=== Begin Enclosure ===

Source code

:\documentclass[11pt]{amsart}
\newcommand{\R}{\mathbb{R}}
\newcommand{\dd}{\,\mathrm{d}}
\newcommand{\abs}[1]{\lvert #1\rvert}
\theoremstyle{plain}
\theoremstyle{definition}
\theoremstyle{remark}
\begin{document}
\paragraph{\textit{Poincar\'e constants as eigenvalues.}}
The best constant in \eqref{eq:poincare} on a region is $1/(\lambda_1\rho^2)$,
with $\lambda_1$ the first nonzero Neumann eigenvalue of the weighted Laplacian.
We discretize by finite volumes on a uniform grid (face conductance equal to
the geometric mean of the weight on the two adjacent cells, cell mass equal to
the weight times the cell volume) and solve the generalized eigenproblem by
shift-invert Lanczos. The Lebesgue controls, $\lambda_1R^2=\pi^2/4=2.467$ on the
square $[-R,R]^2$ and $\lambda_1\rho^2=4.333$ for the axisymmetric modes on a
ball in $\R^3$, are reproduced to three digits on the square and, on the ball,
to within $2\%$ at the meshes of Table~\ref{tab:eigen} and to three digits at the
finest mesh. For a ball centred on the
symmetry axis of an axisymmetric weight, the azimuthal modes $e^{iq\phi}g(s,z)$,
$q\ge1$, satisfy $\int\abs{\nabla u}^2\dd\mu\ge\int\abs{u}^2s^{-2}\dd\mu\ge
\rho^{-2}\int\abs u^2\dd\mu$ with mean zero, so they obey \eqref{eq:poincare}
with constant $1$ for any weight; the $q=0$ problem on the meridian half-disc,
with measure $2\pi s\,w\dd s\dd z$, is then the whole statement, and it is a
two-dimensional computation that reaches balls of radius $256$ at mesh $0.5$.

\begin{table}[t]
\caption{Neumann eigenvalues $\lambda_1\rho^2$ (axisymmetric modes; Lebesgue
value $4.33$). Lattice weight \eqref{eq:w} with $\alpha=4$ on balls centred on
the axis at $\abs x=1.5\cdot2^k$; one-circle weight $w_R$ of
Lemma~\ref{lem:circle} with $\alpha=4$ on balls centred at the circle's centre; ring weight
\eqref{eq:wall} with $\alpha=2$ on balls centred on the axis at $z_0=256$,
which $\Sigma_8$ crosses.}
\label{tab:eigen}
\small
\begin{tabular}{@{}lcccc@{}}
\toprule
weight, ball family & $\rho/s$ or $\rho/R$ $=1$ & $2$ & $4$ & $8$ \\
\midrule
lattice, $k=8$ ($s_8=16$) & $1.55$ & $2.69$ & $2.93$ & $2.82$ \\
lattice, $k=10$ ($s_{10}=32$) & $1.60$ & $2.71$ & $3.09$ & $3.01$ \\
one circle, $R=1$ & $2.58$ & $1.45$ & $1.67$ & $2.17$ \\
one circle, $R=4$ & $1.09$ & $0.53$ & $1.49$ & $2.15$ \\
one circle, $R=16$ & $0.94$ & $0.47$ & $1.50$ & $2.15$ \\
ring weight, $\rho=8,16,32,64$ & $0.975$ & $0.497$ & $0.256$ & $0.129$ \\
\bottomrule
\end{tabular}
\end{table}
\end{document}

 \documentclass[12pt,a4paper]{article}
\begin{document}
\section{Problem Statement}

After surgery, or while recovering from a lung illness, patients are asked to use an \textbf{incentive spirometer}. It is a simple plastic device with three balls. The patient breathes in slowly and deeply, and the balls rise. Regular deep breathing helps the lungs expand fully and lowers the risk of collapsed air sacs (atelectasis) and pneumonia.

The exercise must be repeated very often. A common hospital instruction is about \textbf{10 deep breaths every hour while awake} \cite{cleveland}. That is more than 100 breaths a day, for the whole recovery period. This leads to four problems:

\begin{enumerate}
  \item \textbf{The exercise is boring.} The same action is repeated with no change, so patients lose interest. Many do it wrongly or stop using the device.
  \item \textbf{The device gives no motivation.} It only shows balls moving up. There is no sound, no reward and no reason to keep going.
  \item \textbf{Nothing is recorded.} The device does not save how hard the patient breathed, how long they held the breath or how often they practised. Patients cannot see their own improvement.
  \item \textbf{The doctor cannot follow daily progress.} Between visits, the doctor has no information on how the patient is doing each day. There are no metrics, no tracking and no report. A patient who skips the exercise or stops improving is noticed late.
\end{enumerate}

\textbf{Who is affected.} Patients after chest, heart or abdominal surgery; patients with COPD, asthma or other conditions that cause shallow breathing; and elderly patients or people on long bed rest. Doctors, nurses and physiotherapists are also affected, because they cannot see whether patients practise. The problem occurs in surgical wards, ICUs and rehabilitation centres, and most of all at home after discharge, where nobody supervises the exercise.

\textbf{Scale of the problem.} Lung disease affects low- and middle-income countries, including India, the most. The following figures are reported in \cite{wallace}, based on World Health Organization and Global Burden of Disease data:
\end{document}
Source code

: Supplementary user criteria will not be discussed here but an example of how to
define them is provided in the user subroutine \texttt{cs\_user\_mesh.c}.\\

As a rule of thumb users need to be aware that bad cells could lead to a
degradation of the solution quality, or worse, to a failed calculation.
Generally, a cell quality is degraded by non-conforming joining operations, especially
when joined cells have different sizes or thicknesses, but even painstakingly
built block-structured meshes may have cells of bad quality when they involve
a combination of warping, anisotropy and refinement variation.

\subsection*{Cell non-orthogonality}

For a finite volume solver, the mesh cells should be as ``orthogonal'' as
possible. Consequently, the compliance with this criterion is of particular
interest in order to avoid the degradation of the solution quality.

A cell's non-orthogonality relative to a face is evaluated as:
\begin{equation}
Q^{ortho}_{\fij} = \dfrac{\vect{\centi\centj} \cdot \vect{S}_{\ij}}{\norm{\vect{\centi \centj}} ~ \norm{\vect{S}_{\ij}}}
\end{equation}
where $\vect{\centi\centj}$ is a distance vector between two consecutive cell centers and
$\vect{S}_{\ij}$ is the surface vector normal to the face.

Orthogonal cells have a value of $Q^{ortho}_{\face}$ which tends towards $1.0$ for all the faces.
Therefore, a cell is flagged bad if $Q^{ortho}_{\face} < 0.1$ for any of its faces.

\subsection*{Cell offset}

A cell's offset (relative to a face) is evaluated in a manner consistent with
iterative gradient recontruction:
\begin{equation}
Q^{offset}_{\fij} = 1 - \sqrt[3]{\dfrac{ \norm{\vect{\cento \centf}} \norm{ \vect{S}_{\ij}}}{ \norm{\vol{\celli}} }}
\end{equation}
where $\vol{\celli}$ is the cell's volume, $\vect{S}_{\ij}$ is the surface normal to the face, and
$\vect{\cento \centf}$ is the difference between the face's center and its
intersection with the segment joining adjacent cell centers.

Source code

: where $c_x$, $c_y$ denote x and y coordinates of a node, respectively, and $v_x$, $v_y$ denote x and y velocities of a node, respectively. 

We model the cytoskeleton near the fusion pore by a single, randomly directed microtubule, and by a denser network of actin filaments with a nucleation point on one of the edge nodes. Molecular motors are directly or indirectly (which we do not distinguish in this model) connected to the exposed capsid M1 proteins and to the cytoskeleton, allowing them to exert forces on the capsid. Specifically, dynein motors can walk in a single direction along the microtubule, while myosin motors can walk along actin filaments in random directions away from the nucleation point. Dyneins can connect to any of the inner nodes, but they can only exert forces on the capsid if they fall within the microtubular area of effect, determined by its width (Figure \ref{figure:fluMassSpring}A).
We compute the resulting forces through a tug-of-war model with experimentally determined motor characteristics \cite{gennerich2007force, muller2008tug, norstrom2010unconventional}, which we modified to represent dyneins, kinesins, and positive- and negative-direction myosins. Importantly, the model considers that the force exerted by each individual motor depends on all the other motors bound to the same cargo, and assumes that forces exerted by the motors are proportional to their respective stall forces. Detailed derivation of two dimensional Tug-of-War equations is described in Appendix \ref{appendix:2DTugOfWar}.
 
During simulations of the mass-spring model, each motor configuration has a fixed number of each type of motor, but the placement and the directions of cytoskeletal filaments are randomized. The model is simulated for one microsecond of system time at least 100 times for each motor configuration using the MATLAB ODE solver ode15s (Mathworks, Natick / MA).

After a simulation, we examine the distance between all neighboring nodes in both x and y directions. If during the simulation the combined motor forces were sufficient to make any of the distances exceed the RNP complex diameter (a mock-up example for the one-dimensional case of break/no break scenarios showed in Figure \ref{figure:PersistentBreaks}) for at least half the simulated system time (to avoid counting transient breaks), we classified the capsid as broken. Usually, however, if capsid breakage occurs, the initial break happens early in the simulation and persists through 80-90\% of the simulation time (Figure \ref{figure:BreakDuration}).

=== End Enclosure ===

● **Task directions**
Your answer must consist of every line in the listing that contains "have".

● **Response below**
when joined cells have different sizes or thicknesses, but even painstakingly
built block-structured meshes may have cells of bad quality when they involve
Orthogonal cells have a value of $Q^{ortho}_{\face}$ which tends towards $1.0$ for all the faces.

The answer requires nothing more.